Con tez oscura y ropa amarilla aparece en Dvapara, Trae Sus armas personales y luce la marca Srivatsa, Se Le adora como a un gran rey mediante Veda y tantra, Y en Kali también se Le alaba, escucha de dicha práctica.
krsna-varnam tvisakrnam sangopangastra-parsadam yajñaih sankirtana-prayair yajanti hi su-medhasah //32//
Repite las sílabas krs-na, Su brillo no es el negro, Viene con Sus armas e íntimos compañeros, Mediante el sacrificio de sankirtan, principalmente, Es adorado por los más inteligentes.
dhyeyam sada paribhava-ghnam avista-doham tirthaspadam siva-viriñci-nutam saranyam bhrtyarti-ham pranata-pala bhavabdhi-potam vande mahapurusa te caranaravindam //33//
Meditemos siempre en esos pies que destruyen todo mal y conceden el bien supremo, Que son morada de tirthas y de santos, ante los que Siva y Brahma se inclinan, y a todos refugian, Que alivian a Tus siervos, ¡oh, guardián del que ante Ti se postra!, y son el barco con que se cruza este océano, Tus pies de loto adoro y reverencio, ¡oh, Supremo Señor! ¡Maha-purusa!
tyaktva su-dustyaja-surepsita-rajya-laksmim dharmistha arya-vacasa yad agad aranyam maya-mrgam dayitayepsitam anvadhavad vande maha-purusa te caranaravindam //34//
Dejando a la diosa Laksmi y a Su reino, deseado incluso por los devas, Fijo en Su dharma, y tras ser maldecido por un brahmana, se fue a la selva, Dio Su gracia a las almas ilusionadas y corrió tras Su Amado, Adoro Tus pies de loto ¡oh, Maha-purusa!, Te veneramos.

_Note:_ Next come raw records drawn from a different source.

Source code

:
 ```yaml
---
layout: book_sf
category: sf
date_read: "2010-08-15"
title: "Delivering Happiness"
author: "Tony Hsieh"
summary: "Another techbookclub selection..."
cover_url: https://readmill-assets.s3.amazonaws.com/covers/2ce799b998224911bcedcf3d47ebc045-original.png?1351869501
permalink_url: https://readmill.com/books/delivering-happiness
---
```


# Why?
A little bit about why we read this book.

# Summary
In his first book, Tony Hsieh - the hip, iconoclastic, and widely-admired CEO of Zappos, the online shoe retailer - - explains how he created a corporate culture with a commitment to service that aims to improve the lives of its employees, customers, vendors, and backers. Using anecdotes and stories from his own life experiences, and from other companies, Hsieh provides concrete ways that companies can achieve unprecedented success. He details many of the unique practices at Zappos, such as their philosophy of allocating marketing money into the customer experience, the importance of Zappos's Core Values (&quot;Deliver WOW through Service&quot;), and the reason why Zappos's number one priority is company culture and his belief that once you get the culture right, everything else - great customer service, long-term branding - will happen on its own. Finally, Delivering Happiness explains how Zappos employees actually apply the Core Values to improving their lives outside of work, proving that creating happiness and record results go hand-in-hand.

Así los inteligentes adoran al Señor de acuerdo a las distintas eras, Y los muy avanzados glorifican Kaliyuga, por el sankirtan que la acompaña, Nada es superior a este canto para esa alma que el mundo encadena, En otras eras añoran nacer en Kali, pues habrán muchos devotos de Narayan.

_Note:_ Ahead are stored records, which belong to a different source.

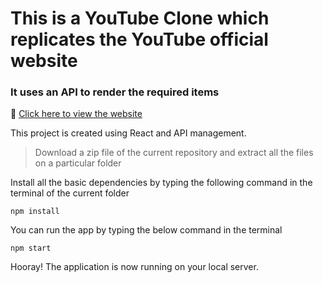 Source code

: # This is a YouTube Clone which replicates the YouTube official website
### It uses an API to render the required items

🔗 [Click here to view the website](https://youtube-clone-muhammed-zain.vercel.app/)



This project is created using React and API management.

> Download a zip file of the current repository and extract all the files on a particular folder

Install all the basic dependencies by typing the following command in the terminal of the current folder
```
npm install
```

You can run the app by typing the below command in the terminal
```
npm start
```

Hooray! The application is now running on your local server.
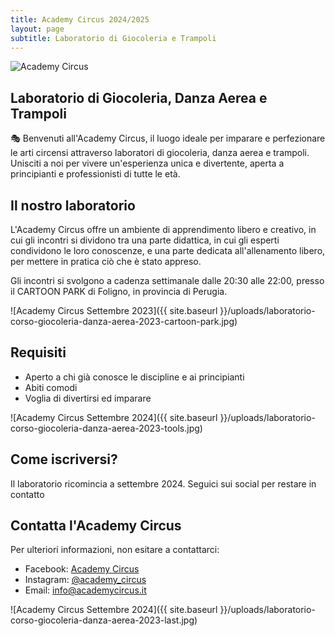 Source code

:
 ```yaml
---
title: Academy Circus 2024/2025
layout: page
subtitle: Laboratorio di Giocoleria e Trampoli
---
```

<picture>
  <!-- Immagine per schermi fino a 991px -->
  <source srcset="{{ site.baseurl }}/uploads/laboratorio-corso-giocoleria-danza-aerea-2024-fisrt-mobile.jpg" media="(max-width: 991px)">
  <!-- Immagine per schermi da 992px in poi -->
  <source srcset="{{ site.baseurl }}/uploads/laboratorio-corso-giocoleria-danza-aerea-2024-fisrt.jpg" media="(min-width: 992px)">
  <!-- Fallback per browser che non supportano i tag <picture> -->
  <img src="{{ site.baseurl }}/uploads/laboratorio-corso-giocoleria-danza-aerea-2024-fisrt.jpg" alt="Academy Circus">
</picture>

## Laboratorio di Giocoleria, Danza Aerea e Trampoli

🎭 Benvenuti all'Academy Circus, il luogo ideale per imparare e perfezionare le arti circensi attraverso laboratori di giocoleria, danza aerea e trampoli. Unisciti a noi per vivere un'esperienza unica e divertente, aperta a principianti e professionisti di tutte le età.

## Il nostro laboratorio
L'Academy Circus offre un ambiente di apprendimento libero e creativo, in cui gli incontri si dividono tra una parte didattica, in cui gli esperti condividono le loro conoscenze, e una parte dedicata all'allenamento libero, per mettere in pratica ciò che è stato appreso.

Gli incontri si svolgono a cadenza settimanale dalle 20:30 alle 22:00, presso il CARTOON PARK di Foligno, in provincia di Perugia.

![Academy Circus Settembre 2023]({{ site.baseurl }}/uploads/laboratorio-corso-giocoleria-danza-aerea-2023-cartoon-park.jpg)


## Requisiti
- Aperto a chi già conosce le discipline e ai principianti
- Abiti comodi
- Voglia di divertirsi ed imparare

![Academy Circus Settembre 2024]({{ site.baseurl }}/uploads/laboratorio-corso-giocoleria-danza-aerea-2023-tools.jpg)

## Come iscriversi?
Il laboratorio ricomincia a settembre 2024.
Seguici sui social per restare in contatto

## Contatta l'Academy Circus
Per ulteriori informazioni, non esitare a contattarci:

- Facebook: [Academy Circus](https://www.facebook.com/AcademyCircus)
- Instagram: [@academy_circus](https://www.instagram.com/academy_circus)
- Email: [info@academycircus.it](mailto:info@academycircus.it)

![Academy Circus Settembre 2024]({{ site.baseurl }}/uploads/laboratorio-corso-giocoleria-danza-aerea-2023-last.jpg)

devarsi-bhutapta nrnam pitrnam na kinkaro nayam rni ca rajan sarvatmana yah saranam saranyam gato mukundam parihrtya kartam //41//
Ni de devas, rsis, otros seres, amigos, humanos, ni de antepasados, Es un sirviente o está más endeudado, ¡oh, rey! Quien de todo corazón, en el Refugio de Todos, se ha resguardado, En el Supremo Mukunda, dejando todo otro deber.
sva-pada-mulam bhajatah priyasya tyaktanya-bhavasya harih paresah vikarma yac cotpatitam kathañcid dhunoti sarvam hrdi sannivistah //42//
Cuando el amante de Krsna ha adorado Sus pies sagrados, Habiendo dejado toda otra inclinación, en favor de Hari, el Supremo, Si por ventura cae él en algún pecado, Le purifica el Señor su corazón por entero.
Narada dijo:
El rey Nimi escuchó muy feliz a estos hijos de Jayanti, Y por seguir sus consejos, alcanzó la posición más perfecta; Los sabios desaparecieron de la visión de los participantes. ¡Oh, Vasudeva!, así tú también podrás alcanzar la más alta meta.
De hecho, el mundo se beneficia con tu gloria y con la de tu mujer, Porque el Supremo Señor Hari, como vuestro hijo ha nacido, En realidad, ya son perfectos, por vuestro gran amor a Él. Incluso reyes enemigos como Sisupala y Salva alcanzaron Sus pies, ¿Qué decir entonces de quienes con amor Le han servido?
Él no es un niño común, sino que es el mismo Supremo Señor, Y al venir a este mundo, tanto los devotos como los asuras, fueron salvados, De este modo la fama de Su gracia se extiende por toda la creación, ¡Oh!, tu esposa y tú, ¡son los más afortunados!